5.1 Training Protocol

A “Mastery Learning” model approach [16] will be employed to train and assess the surgical procedural skill performance of trainees (non-surgeons) and trainers (surgeons). Two surgical skills, anterior exposure of the femoral artery for bleeding control, and four-compartment fasciotomy, are the targeted procedures for the second phase of this project. The American College of Surgeons, Advanced Surgical Skills for Exposure in Trauma (ASSET) curriculum [17] will be used to teach the candidate surgical procedures.

The essential steps of this model include the following:

  1. 1.

    Establishment of a minimum passing mastery standard for each surgical procedural task, based on evidence-based or best practice standards,

  2. 2.

    Baseline assessment to determine appropriate level of difficulty of initial training activity needs,

  3. 3.

    Establishment of clear learning objectives, and performance indicators, sequenced as units ordered by increasing difficulty,

  4. 4.

    Engagement in training activities (e.g. skills practice, data interpretation) that are focused on reaching the objectives, and performance indicators,

  5. 5.

    Formative assessment and feedback to gauge surgical procedural task completion at the defined minimum mastery standard (e.g., repetitive error-free performance),

  6. 6.

    Advancement to the next surgical procedural training task when repeated measured performance meets or exceeds the standard, or

  7. 7.

    Continued practice or study on the surgical procedural training task until the mastery standard is reached.

This feasibility study will focus on Navy Independent Duty Corpsman, Army Special Forces medics, Air Force Para-Rescue Jumpers and equivalents for the non-surgeon operators.
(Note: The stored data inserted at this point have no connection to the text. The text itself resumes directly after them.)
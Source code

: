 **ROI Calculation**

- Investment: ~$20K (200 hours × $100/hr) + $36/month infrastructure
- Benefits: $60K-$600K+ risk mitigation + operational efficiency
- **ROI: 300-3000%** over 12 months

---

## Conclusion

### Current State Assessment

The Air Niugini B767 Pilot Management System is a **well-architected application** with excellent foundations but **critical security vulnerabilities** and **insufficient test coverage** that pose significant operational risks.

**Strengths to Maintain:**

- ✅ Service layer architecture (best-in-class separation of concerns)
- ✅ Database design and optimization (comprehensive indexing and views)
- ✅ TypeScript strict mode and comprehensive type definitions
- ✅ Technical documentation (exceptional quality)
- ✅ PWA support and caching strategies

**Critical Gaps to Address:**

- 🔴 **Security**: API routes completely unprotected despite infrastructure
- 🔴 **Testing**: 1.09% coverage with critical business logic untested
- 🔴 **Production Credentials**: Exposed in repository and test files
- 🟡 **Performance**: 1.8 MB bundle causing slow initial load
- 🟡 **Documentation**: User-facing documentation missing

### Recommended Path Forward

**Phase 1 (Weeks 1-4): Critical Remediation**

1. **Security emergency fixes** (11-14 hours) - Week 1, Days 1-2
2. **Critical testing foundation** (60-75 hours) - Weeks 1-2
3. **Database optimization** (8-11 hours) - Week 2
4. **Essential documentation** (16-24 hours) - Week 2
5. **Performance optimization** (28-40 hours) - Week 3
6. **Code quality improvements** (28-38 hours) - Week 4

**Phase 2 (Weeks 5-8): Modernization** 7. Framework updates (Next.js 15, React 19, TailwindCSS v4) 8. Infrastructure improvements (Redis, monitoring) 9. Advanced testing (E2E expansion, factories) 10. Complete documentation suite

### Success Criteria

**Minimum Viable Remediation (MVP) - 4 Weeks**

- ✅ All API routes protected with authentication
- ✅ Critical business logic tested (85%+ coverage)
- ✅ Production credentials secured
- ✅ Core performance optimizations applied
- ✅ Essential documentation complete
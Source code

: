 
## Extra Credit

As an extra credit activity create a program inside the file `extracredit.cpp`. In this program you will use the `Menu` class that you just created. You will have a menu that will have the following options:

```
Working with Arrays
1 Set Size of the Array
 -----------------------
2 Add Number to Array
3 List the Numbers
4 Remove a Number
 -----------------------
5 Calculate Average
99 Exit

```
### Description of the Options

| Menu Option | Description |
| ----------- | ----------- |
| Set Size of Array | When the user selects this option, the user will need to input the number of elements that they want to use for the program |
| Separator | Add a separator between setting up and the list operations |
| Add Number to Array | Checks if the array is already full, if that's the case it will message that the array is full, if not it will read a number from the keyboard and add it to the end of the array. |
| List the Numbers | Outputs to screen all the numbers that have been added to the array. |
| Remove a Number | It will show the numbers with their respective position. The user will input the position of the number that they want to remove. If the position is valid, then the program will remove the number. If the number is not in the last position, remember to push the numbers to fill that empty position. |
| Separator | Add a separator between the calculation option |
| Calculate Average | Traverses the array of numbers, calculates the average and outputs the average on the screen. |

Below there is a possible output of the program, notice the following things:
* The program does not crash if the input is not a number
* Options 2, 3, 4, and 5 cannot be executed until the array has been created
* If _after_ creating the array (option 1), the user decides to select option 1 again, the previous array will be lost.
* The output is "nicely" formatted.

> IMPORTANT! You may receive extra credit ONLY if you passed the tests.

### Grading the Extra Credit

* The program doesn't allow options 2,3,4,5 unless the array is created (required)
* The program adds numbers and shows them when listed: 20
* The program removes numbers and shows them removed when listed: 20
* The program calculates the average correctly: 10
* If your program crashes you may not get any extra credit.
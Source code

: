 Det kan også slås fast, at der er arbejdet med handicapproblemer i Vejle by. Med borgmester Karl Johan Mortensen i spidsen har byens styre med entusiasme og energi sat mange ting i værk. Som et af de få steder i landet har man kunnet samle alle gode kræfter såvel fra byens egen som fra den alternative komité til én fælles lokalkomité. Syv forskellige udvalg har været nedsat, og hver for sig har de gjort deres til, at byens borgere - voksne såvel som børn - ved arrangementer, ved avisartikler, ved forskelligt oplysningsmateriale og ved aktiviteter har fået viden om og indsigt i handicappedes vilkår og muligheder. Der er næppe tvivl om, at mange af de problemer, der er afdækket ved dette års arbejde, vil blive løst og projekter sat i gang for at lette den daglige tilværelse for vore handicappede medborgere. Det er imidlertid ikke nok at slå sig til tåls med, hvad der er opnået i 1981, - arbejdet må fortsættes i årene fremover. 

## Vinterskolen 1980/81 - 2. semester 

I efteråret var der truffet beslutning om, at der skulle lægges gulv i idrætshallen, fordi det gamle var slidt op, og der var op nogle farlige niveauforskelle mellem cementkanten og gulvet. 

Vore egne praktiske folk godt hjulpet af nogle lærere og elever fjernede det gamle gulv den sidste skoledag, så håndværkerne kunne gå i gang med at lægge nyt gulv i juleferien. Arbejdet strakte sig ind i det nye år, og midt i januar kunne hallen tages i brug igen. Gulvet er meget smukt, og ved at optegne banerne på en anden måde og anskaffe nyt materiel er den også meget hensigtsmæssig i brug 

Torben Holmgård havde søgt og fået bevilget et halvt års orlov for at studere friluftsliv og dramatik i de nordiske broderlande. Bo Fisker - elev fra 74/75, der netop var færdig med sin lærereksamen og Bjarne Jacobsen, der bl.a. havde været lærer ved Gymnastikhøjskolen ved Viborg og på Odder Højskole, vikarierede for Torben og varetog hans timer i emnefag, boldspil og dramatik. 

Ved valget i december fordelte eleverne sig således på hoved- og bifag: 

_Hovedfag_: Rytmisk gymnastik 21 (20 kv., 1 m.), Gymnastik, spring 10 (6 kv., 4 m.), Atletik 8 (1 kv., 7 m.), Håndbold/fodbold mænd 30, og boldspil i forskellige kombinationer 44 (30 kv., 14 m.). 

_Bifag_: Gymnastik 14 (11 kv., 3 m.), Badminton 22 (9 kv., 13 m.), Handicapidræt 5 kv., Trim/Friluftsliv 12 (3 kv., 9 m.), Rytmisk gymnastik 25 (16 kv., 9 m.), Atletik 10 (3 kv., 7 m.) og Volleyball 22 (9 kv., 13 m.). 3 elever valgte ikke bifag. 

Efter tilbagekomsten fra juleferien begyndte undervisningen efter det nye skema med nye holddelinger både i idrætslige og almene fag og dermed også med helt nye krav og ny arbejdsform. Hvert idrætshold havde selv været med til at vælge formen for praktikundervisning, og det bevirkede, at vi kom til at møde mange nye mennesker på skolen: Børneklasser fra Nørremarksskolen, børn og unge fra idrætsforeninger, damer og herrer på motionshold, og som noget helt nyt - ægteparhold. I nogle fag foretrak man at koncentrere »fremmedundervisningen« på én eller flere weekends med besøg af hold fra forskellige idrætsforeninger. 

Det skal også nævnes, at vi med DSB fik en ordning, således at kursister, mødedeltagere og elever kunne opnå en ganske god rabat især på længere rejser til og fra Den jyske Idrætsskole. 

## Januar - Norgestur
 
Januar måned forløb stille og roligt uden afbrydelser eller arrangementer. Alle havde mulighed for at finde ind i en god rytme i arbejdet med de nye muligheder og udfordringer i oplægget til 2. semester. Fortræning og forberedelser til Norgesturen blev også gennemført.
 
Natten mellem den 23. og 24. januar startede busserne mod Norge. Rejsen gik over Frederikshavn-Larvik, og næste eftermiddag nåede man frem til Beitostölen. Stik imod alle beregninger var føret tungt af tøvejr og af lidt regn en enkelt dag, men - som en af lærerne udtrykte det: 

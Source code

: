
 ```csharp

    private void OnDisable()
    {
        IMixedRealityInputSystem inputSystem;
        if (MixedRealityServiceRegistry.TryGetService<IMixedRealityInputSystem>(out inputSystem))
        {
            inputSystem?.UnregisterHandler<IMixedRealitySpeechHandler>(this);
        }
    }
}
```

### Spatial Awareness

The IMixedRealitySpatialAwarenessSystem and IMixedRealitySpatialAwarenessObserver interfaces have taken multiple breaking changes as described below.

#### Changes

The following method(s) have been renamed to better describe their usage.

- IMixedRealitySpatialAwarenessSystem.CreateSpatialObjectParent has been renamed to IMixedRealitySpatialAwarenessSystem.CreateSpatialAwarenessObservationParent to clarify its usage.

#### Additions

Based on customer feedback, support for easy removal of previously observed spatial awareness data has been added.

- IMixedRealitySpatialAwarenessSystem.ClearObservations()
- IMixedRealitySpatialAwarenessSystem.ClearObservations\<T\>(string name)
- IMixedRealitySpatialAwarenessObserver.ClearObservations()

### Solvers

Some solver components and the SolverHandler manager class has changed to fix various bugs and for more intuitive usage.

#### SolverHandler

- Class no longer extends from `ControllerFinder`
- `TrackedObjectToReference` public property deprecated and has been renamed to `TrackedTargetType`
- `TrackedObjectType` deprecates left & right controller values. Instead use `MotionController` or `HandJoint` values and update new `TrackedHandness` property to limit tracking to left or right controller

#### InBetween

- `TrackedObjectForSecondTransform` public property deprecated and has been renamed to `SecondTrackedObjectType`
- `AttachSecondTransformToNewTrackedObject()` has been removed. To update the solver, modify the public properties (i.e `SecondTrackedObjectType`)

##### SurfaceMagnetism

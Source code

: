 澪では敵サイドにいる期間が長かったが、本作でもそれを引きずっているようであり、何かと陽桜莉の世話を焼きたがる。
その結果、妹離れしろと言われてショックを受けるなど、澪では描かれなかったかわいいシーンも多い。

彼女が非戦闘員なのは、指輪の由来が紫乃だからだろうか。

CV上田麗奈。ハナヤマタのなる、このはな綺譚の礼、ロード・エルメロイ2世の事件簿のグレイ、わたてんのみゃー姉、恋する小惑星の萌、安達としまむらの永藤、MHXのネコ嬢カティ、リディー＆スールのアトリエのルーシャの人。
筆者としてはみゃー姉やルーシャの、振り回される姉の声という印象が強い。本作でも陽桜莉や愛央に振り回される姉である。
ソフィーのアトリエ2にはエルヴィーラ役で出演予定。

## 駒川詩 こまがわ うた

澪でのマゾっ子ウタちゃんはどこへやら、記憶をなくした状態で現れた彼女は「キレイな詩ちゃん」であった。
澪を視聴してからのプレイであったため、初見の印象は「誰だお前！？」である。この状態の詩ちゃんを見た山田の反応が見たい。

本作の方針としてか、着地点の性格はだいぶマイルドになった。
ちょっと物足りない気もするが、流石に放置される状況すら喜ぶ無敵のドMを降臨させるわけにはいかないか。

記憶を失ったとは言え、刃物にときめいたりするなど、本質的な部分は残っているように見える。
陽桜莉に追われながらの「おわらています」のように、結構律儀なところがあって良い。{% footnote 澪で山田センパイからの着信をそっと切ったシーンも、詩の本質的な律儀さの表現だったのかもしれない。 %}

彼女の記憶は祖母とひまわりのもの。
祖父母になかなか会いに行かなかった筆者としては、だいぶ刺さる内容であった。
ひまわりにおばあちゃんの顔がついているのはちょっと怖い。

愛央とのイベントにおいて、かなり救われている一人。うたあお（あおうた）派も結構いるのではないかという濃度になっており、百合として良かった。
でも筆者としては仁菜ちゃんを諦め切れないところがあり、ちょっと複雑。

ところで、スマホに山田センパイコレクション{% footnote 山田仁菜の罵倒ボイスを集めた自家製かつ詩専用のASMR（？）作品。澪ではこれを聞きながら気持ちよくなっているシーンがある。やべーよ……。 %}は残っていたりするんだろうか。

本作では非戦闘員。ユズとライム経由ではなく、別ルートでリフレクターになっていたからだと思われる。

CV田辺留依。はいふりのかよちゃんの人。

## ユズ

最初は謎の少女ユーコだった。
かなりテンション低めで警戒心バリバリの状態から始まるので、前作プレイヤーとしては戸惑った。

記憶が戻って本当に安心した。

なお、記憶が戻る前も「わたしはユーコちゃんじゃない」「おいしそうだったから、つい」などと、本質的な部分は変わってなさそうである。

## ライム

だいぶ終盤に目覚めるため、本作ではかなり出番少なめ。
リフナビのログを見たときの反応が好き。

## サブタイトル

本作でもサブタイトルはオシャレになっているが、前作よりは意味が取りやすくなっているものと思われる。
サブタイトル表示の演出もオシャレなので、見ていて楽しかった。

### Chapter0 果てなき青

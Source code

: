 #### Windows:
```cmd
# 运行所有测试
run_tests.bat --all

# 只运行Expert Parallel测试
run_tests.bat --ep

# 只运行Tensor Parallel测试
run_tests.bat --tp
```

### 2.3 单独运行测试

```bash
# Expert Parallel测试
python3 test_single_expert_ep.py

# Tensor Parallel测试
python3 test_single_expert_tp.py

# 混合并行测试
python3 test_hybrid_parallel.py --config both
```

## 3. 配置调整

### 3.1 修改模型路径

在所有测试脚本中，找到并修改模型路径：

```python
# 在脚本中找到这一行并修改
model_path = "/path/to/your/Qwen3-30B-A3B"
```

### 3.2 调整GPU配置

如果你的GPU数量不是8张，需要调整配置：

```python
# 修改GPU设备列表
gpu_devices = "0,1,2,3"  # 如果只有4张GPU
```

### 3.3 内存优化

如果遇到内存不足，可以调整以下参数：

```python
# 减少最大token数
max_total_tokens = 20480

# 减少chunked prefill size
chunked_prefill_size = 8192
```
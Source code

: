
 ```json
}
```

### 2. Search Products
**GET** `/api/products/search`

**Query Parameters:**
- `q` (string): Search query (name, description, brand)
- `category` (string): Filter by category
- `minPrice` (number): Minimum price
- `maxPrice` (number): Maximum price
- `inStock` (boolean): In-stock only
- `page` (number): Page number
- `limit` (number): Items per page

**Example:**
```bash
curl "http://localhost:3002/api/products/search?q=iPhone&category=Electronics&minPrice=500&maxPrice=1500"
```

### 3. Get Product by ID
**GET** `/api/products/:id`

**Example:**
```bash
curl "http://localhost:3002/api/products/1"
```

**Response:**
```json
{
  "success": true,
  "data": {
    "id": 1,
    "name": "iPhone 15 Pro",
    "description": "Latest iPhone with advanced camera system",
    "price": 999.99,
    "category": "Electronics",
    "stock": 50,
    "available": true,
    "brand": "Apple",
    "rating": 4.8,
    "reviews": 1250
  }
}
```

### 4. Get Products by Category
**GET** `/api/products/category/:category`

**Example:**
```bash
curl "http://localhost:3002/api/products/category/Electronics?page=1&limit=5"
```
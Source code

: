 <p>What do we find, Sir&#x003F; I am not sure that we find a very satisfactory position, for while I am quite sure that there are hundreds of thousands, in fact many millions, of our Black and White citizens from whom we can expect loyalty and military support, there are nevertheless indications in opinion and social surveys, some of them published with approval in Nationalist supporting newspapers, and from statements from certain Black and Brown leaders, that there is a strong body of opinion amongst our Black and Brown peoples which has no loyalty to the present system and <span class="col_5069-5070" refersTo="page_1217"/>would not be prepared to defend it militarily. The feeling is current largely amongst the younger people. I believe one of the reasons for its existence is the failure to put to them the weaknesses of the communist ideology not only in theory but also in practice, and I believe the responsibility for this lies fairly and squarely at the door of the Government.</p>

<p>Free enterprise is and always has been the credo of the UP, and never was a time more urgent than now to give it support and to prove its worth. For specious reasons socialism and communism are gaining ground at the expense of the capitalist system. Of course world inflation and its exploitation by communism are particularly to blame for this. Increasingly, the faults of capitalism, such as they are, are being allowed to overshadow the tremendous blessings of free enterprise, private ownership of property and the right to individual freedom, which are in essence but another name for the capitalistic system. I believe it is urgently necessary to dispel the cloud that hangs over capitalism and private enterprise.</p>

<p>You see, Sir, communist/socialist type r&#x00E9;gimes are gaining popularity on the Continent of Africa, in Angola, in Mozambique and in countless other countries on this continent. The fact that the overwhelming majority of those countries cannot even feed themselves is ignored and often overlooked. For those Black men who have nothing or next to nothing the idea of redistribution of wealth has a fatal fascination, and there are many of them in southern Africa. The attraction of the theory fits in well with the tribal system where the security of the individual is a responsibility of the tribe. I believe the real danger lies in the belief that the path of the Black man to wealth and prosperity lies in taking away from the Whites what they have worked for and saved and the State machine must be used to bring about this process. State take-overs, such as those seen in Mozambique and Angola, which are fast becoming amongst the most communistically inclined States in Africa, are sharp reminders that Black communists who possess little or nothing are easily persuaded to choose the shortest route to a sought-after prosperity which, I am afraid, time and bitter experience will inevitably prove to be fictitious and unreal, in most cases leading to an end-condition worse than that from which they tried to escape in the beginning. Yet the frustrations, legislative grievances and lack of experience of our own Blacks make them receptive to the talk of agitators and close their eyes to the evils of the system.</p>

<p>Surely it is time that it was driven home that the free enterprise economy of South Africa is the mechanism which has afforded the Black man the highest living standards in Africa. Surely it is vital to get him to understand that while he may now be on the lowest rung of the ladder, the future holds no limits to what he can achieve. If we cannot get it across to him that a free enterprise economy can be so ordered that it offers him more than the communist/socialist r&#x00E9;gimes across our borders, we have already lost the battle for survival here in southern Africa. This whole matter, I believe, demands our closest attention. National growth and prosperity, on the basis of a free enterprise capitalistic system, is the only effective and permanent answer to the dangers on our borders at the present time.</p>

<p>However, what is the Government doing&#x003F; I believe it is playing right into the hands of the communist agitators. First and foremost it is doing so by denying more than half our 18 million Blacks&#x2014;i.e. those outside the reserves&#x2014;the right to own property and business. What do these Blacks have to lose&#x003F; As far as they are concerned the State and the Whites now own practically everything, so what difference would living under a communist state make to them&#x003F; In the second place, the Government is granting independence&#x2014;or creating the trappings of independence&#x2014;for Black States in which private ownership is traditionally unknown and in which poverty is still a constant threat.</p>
These individuals are targeted for this study as they are prepared to provide medical services in austere environments, without ancillary, physician, logistic or medical evacuation support [10]. The surgical specialists will be recruited from MTF surgical specialties. Since this is a feasibility study we do not plan a control group. However, future studies will use control groups and additional procedures to deeply investigate telestrated surgery for study on human patients.

Once surgeons and non-surgeons have completed the training component and achieved the mastery standard, they will advance to the surgical telestration environment and participate in technology training and simulation-based telestration scenarios focused on the surgical procedural training tasks. Simulation-based surgical telestration performance will be compared to the mastery learning training model and performance standard to evaluate the reliability (accuracy and consistency) of this model, as well as retention and transfer of training to the simulated environment.

6 Conclusions

Telementoring and telestration using AR systems appears well suited to providing surgical support and training across dispersed groups of medical providers. Forward surgical support using augmented reality and telestration technologies are viable for point of injury surgical support and may be essential to filling this “missing middle” in the Combat Casualty Care continuum. We anticipate that the life and limb saving capabilities supported by this approach will be necessary in future Multi-Domain Battlefield Concept and in cases of remote and dispersed operations. Continued rigorous investigation is needed to ensure safe and appropriate medical care in this environment as well as to inform the development and improvement of new and future technologies to support this capability.